Severine danse, la Salsa principalement. J’oublie de préciser qu’à moins de 400m, Anna nettoie l’appartement. Elle y danse aussi. La charlotte aux abricots est douce au palais, fondante. Severine brille. Je me demande depuis combien d’années je ne connais plus la culpabilité. Je suis un vrai salaud de mec…
Piting ! Ca fait du bien… Je suis un salaud pervers… J’ai ramené Séverine chez moi… Avant d’entrer, je l’ai totalement foutue à poil, mais avec ses cuissardes…
J’ai posé une main sur ses fesses, puis volé ses lèvres. Anna est venue tout près, Séverine lui a caressé les seins. Là, dans la chambre. Dans une autre pièce, j’ai embrassé Séverine et Anna qui se donnaient beaucoup de plaisirs… et moi aussi. Encore. Elles étaient deux. Quelques secondes suffisent pour être trois.
Elles m’ont offert un trait dans le noir. Anna m’enlace. Je suis un être illégitime. Une imperfection parfaitement aguerrie aux gestes de destruction.
Valsent dans les têtes Séverine et Stéphanie, Claire et Anna, et d’autres, en simples pensées. Je m’agenouille, décomposant les amuse-bouches, par voix orale, presque sans bruit, dans le reflux visqueux de l’habitude. Et on s’endors à trois…

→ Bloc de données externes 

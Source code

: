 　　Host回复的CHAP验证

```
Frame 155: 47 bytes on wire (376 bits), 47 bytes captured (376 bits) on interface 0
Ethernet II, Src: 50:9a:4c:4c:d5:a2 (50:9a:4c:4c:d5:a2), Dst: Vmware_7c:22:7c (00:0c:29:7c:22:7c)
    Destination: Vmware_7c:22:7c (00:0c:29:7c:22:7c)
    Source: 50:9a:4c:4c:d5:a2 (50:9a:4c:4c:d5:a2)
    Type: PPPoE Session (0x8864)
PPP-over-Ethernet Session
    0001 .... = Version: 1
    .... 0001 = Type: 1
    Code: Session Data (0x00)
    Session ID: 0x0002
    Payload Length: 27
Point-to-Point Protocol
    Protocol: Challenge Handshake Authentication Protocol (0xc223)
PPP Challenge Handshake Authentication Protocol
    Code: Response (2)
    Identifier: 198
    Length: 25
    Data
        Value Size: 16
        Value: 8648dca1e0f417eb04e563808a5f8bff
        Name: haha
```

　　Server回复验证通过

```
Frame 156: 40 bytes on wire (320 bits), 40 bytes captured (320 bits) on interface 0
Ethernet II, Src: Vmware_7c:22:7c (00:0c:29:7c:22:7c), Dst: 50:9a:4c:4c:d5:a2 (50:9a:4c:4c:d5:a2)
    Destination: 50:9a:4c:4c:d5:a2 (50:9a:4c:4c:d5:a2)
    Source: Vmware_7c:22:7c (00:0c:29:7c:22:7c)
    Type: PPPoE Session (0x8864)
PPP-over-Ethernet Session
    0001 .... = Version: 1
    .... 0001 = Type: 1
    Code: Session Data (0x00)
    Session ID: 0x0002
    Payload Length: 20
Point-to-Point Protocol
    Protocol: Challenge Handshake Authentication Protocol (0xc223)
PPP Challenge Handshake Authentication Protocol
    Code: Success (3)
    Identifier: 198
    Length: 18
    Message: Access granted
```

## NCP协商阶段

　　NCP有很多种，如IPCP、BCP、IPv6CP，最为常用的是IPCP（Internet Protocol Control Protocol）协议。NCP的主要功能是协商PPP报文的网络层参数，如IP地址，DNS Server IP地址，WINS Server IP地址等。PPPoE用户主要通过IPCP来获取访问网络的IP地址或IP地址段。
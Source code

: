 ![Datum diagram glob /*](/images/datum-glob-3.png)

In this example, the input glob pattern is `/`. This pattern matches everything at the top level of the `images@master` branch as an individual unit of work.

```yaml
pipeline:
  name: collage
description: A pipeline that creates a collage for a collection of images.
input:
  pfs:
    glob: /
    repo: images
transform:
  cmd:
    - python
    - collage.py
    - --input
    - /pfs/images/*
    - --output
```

Les points de ruptures sont autant de dualités entre stress et rejet total de toute activité travaillée, entre coït sentimental et masturbation désordonnée.
Ejaculer avec une proposition circonstancielle de lieu variable, c’est mieux. Dans l’improbabilité d’un choix, j’attends. Une attente en courbe, au paysage mamelonneux. Osciller entre travail et négligeance, entre désir altruiste et plaisir facile. De la satisfaction irrégulière du même corps, et une petitesse mammaire qui déjà attire ailleurs. Le priapisme mental absurde est né de possibilités mort-nées, de rencontres sans lendemain, pire, sans soir. Faire bon usage d’une journée complète, vite. Une heure complète peut s’écouler sans l’ombre de la moindre envie. Une simple éjaculation, ensuite le regard vide.
Toujours une question, juste là, après cette giclée banale. Est ce que je ne viens pas de définir l’injustice ? Pourquoi tous ces moyens pour cette fin ? Pourquoi en être arrivé là, avec celle là ? Pourquoi encore elle ? Pourquoi rester ? Déjà passée, déjà faute grave, déjà parti. Ainsi, dans le tourment, la quête est une traque. Chaque éjaculation est une question à la réponse aussi soudaine qu’une crise d’épilepsie. Une décharge cérébrale là, qui en suit simplement une autre. La poésie est morte.
La multiplication des expériences pour une équation. Et s’il y avait une réponse différente. Peut-être. Et si toutes les questions suffisaient pour excuser une giclée de solution.
Mieux ?
Me branler entre deux femmes nues qui dorment dans mon lit, l’une porte des cuissardes, 25 ans, et l’autre a les poignets menottés, 30 ans…
Je suis un salaud de mec, à elles deux elles n’atteignent même pas mon âge !!!!